[Source records]
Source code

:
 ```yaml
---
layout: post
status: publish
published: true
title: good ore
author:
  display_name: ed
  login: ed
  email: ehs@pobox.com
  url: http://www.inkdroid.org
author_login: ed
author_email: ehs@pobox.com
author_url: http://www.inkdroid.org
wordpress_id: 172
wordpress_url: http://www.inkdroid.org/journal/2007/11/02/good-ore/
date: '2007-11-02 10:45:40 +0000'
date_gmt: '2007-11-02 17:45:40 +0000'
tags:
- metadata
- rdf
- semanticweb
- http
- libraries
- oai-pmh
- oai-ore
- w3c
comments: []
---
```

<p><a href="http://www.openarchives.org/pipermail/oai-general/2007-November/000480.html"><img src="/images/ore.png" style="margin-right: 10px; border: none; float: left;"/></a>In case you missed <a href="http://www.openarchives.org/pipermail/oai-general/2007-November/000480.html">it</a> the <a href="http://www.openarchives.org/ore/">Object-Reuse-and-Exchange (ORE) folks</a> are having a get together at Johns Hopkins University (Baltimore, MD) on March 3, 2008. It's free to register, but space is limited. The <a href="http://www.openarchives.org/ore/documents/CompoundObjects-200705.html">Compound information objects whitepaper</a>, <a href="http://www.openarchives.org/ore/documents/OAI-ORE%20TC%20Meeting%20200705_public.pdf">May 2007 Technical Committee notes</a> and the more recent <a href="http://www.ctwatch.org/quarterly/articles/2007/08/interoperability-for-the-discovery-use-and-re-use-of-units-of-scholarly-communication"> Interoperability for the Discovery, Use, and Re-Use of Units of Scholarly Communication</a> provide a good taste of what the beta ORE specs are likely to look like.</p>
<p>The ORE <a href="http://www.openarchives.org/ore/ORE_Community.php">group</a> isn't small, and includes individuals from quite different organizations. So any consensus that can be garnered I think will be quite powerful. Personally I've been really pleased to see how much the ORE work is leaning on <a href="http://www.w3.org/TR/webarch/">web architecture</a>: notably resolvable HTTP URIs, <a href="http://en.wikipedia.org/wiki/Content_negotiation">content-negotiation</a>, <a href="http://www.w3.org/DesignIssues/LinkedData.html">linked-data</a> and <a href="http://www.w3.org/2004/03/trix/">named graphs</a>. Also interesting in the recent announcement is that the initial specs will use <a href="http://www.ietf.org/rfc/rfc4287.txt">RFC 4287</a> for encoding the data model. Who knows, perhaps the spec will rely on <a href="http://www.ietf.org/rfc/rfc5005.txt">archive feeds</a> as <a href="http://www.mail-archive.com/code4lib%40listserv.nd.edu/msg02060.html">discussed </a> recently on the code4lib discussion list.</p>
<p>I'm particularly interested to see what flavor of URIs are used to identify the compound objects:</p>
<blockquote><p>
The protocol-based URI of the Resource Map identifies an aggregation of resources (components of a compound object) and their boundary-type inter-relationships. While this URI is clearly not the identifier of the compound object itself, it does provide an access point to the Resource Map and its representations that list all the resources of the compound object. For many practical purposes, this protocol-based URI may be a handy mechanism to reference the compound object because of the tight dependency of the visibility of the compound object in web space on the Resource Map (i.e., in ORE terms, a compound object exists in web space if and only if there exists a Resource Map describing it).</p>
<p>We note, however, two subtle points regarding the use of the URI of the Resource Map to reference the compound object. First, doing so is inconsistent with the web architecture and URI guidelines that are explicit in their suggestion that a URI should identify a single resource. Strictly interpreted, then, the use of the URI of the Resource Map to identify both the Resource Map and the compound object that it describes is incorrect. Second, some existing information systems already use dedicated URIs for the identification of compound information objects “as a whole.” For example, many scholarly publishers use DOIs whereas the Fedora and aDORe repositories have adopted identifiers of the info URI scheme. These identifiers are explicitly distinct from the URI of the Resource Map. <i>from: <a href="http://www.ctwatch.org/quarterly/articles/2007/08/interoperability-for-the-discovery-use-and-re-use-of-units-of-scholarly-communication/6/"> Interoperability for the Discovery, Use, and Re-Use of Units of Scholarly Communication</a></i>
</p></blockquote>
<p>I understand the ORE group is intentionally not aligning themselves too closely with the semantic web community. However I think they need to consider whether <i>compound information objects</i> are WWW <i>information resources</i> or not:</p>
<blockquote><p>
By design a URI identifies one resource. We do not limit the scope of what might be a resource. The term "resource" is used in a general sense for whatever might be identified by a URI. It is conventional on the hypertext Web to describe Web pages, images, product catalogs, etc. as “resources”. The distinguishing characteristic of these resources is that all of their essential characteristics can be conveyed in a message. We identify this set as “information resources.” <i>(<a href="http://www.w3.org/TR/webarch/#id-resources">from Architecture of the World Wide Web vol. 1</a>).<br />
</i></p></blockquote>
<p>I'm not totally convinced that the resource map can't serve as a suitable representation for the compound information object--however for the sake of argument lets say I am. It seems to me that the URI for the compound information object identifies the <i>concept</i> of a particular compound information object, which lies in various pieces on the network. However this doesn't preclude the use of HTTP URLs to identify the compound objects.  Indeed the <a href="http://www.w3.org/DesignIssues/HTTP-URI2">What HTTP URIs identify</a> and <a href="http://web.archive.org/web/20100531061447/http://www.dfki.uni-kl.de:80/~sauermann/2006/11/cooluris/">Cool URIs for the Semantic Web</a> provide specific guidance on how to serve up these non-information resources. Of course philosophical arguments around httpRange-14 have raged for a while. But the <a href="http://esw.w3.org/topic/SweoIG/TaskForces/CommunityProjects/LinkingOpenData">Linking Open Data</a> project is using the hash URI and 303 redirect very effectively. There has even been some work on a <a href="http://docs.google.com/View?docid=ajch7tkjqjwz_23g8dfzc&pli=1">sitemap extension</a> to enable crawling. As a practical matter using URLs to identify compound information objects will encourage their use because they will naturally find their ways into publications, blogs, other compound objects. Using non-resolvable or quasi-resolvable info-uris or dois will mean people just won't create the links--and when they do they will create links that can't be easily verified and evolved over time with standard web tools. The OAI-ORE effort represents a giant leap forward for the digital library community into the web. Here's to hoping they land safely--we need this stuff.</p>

EXERCISE DESCRIPTION: List the lines of the entries that include "inkdroid".

ANSWER FOR THE TASK:
  url: http://www.inkdroid.org
author_url: http://www.inkdroid.org
wordpress_url: http://www.inkdroid.org/journal/2007/11/02/good-ore/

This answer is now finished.